“We are on the journey to rebuild Intel,” CEO Lip-Bu Tan declares after breakthrough quarter
Shares jump nearly 10% as Tan’s austerity drive and $20 billion coalition deal begin to pay off.
Intel’s long-awaited recovery gathered pace on Friday as shares surged nearly 10% in Frankfurt, a day after the chipmaker posted third-quarter earnings that beat Wall Street expectations. The results marked the first since the company secured more than $20 billion in funding from Nvidia, Japan’s SoftBank, and the U.S. government, an extraordinary coalition reshaping one of Silicon Valley’s oldest institutions.
“This marks the fourth consecutive quarter of improved execution,” CEO Lip-Bu Tan told investors on Thursday, describing the results as evidence that Intel’s turnaround strategy “is taking hold.” The company’s adjusted profit reached 23 cents per share, far ahead of the 1 cent analysts had expected, while gross margins climbed to 40%.
Tan, who took the helm in March after Intel’s market value halved under his predecessor, has reversed the company’s trajectory through sweeping austerity and asset sales. Intel’s workforce is now 20% smaller, its once-expansive foundry ambitions pared back, and its capital spending sharply curtailed. The results have been swift: four consecutive quarters of improving revenue, earnings, and cash flow.
“I’ve focused on strengthening our balance sheet and liquidity,” Tan said. “The actions we took give us greater operational flexibility and position us well to continue executing with confidence.”
Those actions include $5.7 billion in accelerated U.S. government funding, $2 billion from SoftBank, and $5 billion from Nvidia, expected to close in the fourth quarter, alongside proceeds from partial sales of Mobileye and Altera. CFO David Zinsner said Intel exited the quarter with $30.9 billion in cash, its strongest position in years.
The turnaround is as political as it is financial. The U.S. government’s $8.9 billion stake, the first of its kind for a major technology company, underscores Washington’s commitment to reestablishing domestic chip production. Tan publicly thanked President Trump and Treasury Secretary Howard Lutnick for their “trust and confidence,” calling the partnership “essential to restoring semiconductor manufacturing leadership in America.”
Investors have responded enthusiastically.

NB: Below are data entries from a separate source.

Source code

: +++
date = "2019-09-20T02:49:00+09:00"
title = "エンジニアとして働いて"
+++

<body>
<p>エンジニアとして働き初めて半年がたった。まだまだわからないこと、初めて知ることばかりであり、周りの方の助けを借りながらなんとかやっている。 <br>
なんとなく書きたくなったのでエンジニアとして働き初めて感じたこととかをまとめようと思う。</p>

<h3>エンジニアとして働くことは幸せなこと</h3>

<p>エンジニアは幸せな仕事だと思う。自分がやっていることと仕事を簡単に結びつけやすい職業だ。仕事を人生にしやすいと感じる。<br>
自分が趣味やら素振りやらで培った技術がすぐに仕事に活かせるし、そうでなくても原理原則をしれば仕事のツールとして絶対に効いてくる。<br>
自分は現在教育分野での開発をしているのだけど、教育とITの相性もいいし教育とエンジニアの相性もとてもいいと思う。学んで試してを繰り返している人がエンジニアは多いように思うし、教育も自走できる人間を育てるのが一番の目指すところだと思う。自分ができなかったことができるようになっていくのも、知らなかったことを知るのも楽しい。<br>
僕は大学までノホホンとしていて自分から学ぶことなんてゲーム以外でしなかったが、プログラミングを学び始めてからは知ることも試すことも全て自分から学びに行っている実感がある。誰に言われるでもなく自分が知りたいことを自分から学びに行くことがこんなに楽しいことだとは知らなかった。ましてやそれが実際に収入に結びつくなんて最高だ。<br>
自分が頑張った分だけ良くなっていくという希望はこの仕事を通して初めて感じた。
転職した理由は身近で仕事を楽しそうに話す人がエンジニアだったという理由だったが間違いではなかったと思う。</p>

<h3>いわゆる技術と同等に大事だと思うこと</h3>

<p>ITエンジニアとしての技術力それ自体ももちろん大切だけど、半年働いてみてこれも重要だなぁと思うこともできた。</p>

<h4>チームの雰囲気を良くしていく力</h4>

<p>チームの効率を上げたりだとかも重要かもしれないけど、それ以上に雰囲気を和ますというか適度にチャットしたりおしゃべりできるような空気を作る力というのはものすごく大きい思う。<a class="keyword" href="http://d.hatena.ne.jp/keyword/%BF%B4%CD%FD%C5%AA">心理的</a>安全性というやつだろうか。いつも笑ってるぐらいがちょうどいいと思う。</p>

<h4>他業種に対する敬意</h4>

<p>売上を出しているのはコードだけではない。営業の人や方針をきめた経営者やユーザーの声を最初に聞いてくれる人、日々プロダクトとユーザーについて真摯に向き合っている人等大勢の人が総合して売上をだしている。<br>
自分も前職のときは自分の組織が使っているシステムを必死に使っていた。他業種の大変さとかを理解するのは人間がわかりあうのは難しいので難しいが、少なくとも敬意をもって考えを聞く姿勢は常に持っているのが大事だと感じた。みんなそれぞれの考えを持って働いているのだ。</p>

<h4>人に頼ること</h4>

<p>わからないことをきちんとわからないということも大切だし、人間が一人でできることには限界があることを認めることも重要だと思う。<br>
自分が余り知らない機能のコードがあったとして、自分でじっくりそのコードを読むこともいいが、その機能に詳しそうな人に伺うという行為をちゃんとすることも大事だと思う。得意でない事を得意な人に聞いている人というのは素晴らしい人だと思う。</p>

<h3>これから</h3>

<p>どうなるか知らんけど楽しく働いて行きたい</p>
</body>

Intel’s shares rose 7% after hours on Thursday and 9.7% in Frankfurt on Friday, extending a 90% rally since January that has outpaced even Nvidia, the same company that once defined Intel’s decline.
Tan described the new partnership with Nvidia as emblematic of Intel’s new approach. The two companies, once fierce rivals, are now developing a hybrid computing platform that connects Intel’s x86 CPUs with Nvidia’s NVLink architecture to accelerate artificial intelligence workloads.
“It’s a new class of product,” Tan said, calling the effort “a multi-year engineering engagement” that could redefine AI data centers. Zinsner added that the partnership “doesn’t attack our existing TAM, it expands it.”
Artificial intelligence has become both a challenge and an opportunity for Intel. The company’s traditional CPUs are benefiting from the rapid build-out of AI infrastructure, which requires both training and inference computing power. Tan said Intel aims to make x86 “the compute platform of choice for AI inference,” with future generations of inference-optimized GPUs and AI-ready PCs.
“We are still in the early stage of the AI revolution,” Tan said. “Intel can and will play a much more significant role as we transform the company.”
Zinsner echoed the sentiment: “It’s increasingly clear that CPUs play a critical role within the AI data center. Some customers are even asking for long-term supply agreements as AI infrastructure expands.”
Under Tan, Intel’s once-grand plan to rival TSMC has been reined in but not abandoned. Its Intel 18A process node remains on track, with Fab 52 in Arizona now fully operational and yields improving predictably. “Building a world-class foundry is a long-term effort founded on trust,” Tan said. “We must learn to delight our customers.”
Zinsner confirmed that Intel Foundry’s $4.2 billion in quarterly revenue was slightly lower sequentially but improving operationally, with losses narrowing by $847 million.
Intel still faces intense competition and lingering doubts about whether its comeback is sustainable. Capacity constraints are expected to persist into 2026, and Tan acknowledged that “we are still a long way to go.” But for now, investors appear convinced.
“The culture is becoming more accountable, collaborative, and execution-oriented,” Tan said. “We are on the journey to rebuild Intel, and we’re making solid progress.”